This is a quite extensive list, and we won't be able to cover them all today. Many of them are actually convenience functions for special settings of other geoms. For example, geom_histogram() is really just geom_bar() with special settings.

ggplot(I_jean, aes(F1.n))+
  geom_histogram()

plot of chunk unnamed-chunk-40

Other geoms are just convenience functions for statistical layers. For example, you'll notice geom_smooth(), which if you add it to a plot will have the same behavior of stat_smooth(), which we've already been using extensively.

ggplot(I_jean, aes(Dur_msec, F1.n))+
  geom_smooth()

plot of chunk unnamed-chunk-41

Some special geoms

Some geoms are both unique and common enough in their usage to warrant special mention.

`geom_line()` vs `geom_path()`

As I said above, when you add geom_line() to a plot, it connects points up according to their order along the x-axis. If you want to connect points according to their order in a data frame (say, to illustrate a trajectory through two-dimensional space over time), you should use geom_path().

mod_F1 <- loess(F1.n ~ Dur_msec, data = I_jean)
mod_F2 <- loess(F2.n ~ Dur_msec, data = I_jean)

pred <- data.frame(Dur_msec = seq(50, 400, length = 100))
pred$F1.n <- predict(mod_F1, newdata = pred)
pred$F2.n <- predict(mod_F2, newdata = pred)

ggplot(pred, aes(-F2.n, -F1.n, color = Dur_msec))+
  geom_path()+
  geom_point()

plot of chunk unnamed-chunk-43

ggplot(pred, aes(-F2.n, -F1.n, color = Dur_msec))+
  geom_line()+
  geom_point()

plot of chunk unnamed-chunk-44

`geom_text()`

Adding text, and text labels to a plot, is a very common task, and is done with geom_text().
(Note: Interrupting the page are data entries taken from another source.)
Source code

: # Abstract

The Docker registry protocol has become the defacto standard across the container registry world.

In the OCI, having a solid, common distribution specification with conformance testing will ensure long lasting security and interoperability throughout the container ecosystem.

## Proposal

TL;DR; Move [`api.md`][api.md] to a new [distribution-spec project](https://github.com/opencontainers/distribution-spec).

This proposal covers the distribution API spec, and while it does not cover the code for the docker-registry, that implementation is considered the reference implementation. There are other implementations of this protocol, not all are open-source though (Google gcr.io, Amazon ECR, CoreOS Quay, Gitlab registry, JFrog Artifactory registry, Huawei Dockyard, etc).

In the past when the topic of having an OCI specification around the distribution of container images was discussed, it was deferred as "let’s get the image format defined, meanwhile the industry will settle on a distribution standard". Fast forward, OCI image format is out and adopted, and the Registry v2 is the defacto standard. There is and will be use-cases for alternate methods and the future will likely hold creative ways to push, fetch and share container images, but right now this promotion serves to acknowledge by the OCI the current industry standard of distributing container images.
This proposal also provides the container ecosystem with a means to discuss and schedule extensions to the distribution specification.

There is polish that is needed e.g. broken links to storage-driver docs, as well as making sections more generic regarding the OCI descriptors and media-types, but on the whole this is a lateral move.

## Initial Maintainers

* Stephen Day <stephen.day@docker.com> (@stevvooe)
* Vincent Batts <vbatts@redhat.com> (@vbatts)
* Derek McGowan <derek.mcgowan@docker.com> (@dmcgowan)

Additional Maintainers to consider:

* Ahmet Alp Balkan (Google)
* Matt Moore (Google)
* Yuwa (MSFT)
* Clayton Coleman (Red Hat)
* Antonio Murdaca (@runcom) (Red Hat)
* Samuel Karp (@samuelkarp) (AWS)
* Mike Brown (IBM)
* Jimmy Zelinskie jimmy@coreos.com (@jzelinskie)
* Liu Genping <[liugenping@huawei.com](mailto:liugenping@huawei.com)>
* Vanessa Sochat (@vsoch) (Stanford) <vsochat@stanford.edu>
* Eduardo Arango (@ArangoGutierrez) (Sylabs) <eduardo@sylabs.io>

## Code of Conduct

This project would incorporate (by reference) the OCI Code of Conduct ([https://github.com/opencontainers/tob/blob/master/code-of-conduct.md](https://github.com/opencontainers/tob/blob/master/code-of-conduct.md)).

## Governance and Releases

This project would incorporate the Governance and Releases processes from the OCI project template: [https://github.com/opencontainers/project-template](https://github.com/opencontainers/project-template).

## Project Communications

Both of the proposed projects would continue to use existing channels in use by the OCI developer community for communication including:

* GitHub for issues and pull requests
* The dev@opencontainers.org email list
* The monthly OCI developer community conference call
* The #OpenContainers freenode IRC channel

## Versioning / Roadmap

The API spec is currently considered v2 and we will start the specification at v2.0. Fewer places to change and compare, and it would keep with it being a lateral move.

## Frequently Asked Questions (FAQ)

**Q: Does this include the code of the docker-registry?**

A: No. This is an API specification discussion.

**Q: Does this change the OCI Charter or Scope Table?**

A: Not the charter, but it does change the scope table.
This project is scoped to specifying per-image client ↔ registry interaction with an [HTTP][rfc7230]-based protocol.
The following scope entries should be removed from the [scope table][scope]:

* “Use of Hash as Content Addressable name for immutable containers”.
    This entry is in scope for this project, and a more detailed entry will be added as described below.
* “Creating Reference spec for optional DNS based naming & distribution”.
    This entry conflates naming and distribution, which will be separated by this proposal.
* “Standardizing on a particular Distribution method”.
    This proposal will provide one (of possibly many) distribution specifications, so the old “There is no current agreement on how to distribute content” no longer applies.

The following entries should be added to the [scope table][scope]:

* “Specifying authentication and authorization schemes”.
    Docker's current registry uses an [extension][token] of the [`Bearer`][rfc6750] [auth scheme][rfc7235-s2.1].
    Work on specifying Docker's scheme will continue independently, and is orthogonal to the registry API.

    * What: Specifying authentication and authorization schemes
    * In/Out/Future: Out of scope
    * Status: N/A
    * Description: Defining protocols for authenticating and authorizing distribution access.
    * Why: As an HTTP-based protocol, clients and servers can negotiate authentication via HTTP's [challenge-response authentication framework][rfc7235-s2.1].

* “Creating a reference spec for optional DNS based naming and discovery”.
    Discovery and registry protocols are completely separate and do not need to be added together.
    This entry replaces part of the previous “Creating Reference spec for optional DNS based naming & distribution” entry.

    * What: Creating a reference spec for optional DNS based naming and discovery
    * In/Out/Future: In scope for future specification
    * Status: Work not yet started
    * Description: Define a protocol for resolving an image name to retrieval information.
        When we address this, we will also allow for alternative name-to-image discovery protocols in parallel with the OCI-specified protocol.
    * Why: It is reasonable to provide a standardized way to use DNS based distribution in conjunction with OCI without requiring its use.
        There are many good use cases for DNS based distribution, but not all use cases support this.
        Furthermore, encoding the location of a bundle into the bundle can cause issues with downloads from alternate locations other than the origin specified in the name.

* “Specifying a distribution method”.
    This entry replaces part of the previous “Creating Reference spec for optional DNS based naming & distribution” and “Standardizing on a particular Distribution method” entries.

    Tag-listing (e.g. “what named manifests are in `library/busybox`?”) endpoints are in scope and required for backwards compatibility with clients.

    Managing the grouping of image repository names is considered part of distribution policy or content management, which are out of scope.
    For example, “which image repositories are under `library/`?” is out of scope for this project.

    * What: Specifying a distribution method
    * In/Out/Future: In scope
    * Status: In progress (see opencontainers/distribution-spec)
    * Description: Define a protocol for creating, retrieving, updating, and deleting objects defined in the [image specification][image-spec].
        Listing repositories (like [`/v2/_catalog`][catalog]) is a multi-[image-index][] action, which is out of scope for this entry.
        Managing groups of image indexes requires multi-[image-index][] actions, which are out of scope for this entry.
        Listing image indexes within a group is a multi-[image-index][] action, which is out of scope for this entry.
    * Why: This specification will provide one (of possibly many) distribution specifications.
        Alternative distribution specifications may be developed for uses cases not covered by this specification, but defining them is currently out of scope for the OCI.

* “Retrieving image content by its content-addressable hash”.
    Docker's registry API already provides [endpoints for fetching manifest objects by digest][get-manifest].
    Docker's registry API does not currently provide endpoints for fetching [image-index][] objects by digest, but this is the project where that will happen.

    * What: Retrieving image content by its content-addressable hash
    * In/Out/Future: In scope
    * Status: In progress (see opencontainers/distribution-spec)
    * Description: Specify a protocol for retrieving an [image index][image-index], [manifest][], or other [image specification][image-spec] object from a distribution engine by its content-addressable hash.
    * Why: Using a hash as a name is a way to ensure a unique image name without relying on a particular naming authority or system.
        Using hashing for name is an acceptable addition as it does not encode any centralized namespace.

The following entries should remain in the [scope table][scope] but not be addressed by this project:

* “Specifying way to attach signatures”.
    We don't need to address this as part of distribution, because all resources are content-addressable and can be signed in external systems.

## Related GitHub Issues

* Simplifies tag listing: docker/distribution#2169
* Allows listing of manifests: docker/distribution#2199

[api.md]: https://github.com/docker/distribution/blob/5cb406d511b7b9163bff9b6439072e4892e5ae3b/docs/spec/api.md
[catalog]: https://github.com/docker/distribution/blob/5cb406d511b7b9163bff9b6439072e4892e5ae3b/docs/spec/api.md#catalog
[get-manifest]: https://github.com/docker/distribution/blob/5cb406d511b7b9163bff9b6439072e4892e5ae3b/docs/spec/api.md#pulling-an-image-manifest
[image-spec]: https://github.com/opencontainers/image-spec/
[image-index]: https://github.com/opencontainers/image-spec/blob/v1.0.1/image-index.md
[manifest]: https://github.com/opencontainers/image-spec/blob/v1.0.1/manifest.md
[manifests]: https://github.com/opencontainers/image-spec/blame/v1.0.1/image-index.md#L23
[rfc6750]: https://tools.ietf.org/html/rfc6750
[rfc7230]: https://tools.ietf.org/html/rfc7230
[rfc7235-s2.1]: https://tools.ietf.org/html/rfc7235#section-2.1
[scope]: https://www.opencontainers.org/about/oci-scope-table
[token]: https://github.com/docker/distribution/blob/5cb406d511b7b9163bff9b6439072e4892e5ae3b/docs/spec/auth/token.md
There is a special aesthetic just for geom_text() called label, which defines the column that should be used as the text label.

ggplot(I_subset, aes(Dur_msec, F1.n))+
  geom_text(aes(label = Word))

plot of chunk unnamed-chunk-45

Positioning

Just like inheritance was the big idea for aesthetics, positioning is the big idea for geoms. For various reasons, you may want to adjust where geometries are plotted. As a solution to overplotting, for example, you may want to add some jitter to points. When dealing with bars, you need to decide whether they should be stacked, or arranged next to each other. These small adjustments

identity
- This is the default in most cases, simply plotting geometries where they're defined by x and y.
jitter
- This adds some random noise either to the x position or the the y position, and is typically used just for points.
stack
- This stacks geometries on top of each other. This is the default for bars
dodge
- This pushes geometries out of each other's way, to the left and right.
fill
- This stacks geometries on top of each other, and expands or contracts them to fill the space between 0 and 1. Good for plotting proportions.

Jitter

Some people, like Andrew Gelman, hate boxplots.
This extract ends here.